We have near zero interest rates, the housing market continues to see price stagnation and there doesn't seem to be any concerted effort by the government to get back into the stimulus game.  Unfortunately, it is the stimulus provided by government that has allowed us to get this far, even if "this far" is still short of where we should be in this economic recovery.

Because investors still see the potential for yet another slide into recession, bond fund inflows have increased as a compared to their equity counterparts.  While these investors are doing so because the believe that bonds still are far less risky than stocks, they may simply be kidding themselves.  Risk, the much needed element in any portfolio seeking to grow, is not something bond investors necessarily believe they are taking when they channel their money into these investments.

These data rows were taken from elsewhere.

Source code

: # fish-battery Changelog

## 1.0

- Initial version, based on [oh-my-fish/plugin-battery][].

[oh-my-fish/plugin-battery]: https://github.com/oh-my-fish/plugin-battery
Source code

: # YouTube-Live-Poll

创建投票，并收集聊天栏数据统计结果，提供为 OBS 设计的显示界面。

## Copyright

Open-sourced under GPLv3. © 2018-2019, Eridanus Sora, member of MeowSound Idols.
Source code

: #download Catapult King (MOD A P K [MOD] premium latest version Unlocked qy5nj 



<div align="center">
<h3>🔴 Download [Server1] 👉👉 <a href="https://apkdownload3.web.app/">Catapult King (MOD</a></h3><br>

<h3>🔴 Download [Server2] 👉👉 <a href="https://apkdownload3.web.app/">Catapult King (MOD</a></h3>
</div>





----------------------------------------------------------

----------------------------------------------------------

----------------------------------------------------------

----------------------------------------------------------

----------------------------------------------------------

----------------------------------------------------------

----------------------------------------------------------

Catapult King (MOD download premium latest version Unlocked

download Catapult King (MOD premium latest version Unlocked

That risk is the price.  Bonds are priced based on the willingness of investor to pay for safety and the more they believe this, the higher the price goes.  As the price goes up, the yield falls.

Should the economy double dip, this bet will be worth taking.  But if investors (even if they are prompted by their money managers to get back into the stock market - as Mr. Pauly suggests because of better fees charged by the equity funds they represent) decide at some point that the economy is improving, the sell-off will leave a lot of late-to-the-game investors holding losses they didn't think possible.

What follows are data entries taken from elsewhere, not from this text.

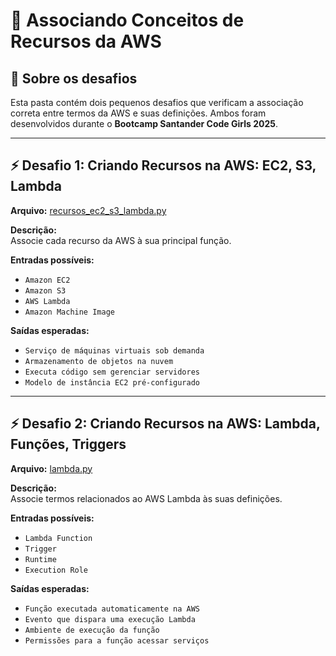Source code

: # 🧩 Associando Conceitos de Recursos da AWS


## 🔎 Sobre os desafios

Esta pasta contém dois pequenos desafios que verificam a associação correta entre termos da AWS e suas definições. Ambos foram desenvolvidos durante o **Bootcamp Santander Code Girls 2025**.

---

## ⚡ Desafio 1: Criando Recursos na AWS: EC2, S3, Lambda

**Arquivo:** [recursos_ec2_s3_lambda.py](./recursos_ec2_s3_lambda.py)


**Descrição:**  
Associe cada recurso da AWS à sua principal função.

**Entradas possíveis:**
- `Amazon EC2`
- `Amazon S3`
- `AWS Lambda`
- `Amazon Machine Image`

**Saídas esperadas:**
- `Serviço de máquinas virtuais sob demanda`
- `Armazenamento de objetos na nuvem`
- `Executa código sem gerenciar servidores`
- `Modelo de instância EC2 pré-configurado`

---

## ⚡ Desafio 2: Criando Recursos na AWS: Lambda, Funções, Triggers

**Arquivo:** [lambda.py](./lambda.py)

**Descrição:**  
Associe termos relacionados ao AWS Lambda às suas definições.

**Entradas possíveis:**
- `Lambda Function`
- `Trigger`
- `Runtime`
- `Execution Role`

**Saídas esperadas:**
- `Função executada automaticamente na AWS`
- `Evento que dispara uma execução Lambda`
- `Ambiente de execução da função`
- `Permissões para a função acessar serviços`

Mark Trumball, writing in the CSMonitor outlines this risk: "It's hard to predict when a shift will occur, but at some point, many investment strategists warn, Treasury bonds will become the worst-performing bonds of all. That's precisely because these bonds are considered to be among the safest investor havens during hard times. If a crisis mind-set eases, Treasuries have run up so far in price that they have the furthest to fall."  Should this shift occur suddenly, not only will individual investors be in trouble, but large pensions funds who have difficulty moving quickly, will also suffer.

Inflation also plays a role.  Bond investors will demand some compensation for the increase in inflation, something that has been so far, benign. Robust recoveries usually indicate an increase in inflationary pressures and there is no indication that this recovery could be described that way. Bond gurus also point out that if the bond bubble should burst, should inflation suddenly spike, the retreat away from bonds will not mirror that sudden retreat investors in equities often exhibit.

Vanguard points out that the safety in bonds is likely to be less dramatic in large part because as bond prices drop, yield will increase. And this will keep many investors with a choice: keep the bonds they have flocked to or sell them for the rising opportunities in the equity markets. But Vanguard's prediction that investors will simply freeze may not take into account the nature of investor behavior. They are in bonds because they were frightened of losing their hard-earned money.  But if they see a return to out-sized gains in the stock markets, they may just vote with their feet again.

Vanguard argues that in no matter what happens, bond investors will still do good. In a bad economic situation, the point to historic likelihoods by suggesting the investors who stayed in bonds saw a high relative return.  In a good one, they point out the higher nominal returns will occur. They point out that the rise in interest rates will affect the short-term bond more than the long-term.  Their analysts see a rise (over the next five years) in 2-year Treasuries from 0.81% to 5.28% (rates for longer termed bonds will rise less dramatically from 4.43% to 5.56% over the same five year period).

But this depends on numerous factors including a steady inflation rate, the continued purchase of US debt by foreign banks, predictable increases in the Feds fund rates, modest GDP increases and you. If you hold steady, these predictions will probably come to fruition.  But if things improve in the equity markets and you panic, the bond bubble will burst, albeit slowly, in spite of Vanguard's argument that you will still do okay if you had done nothing.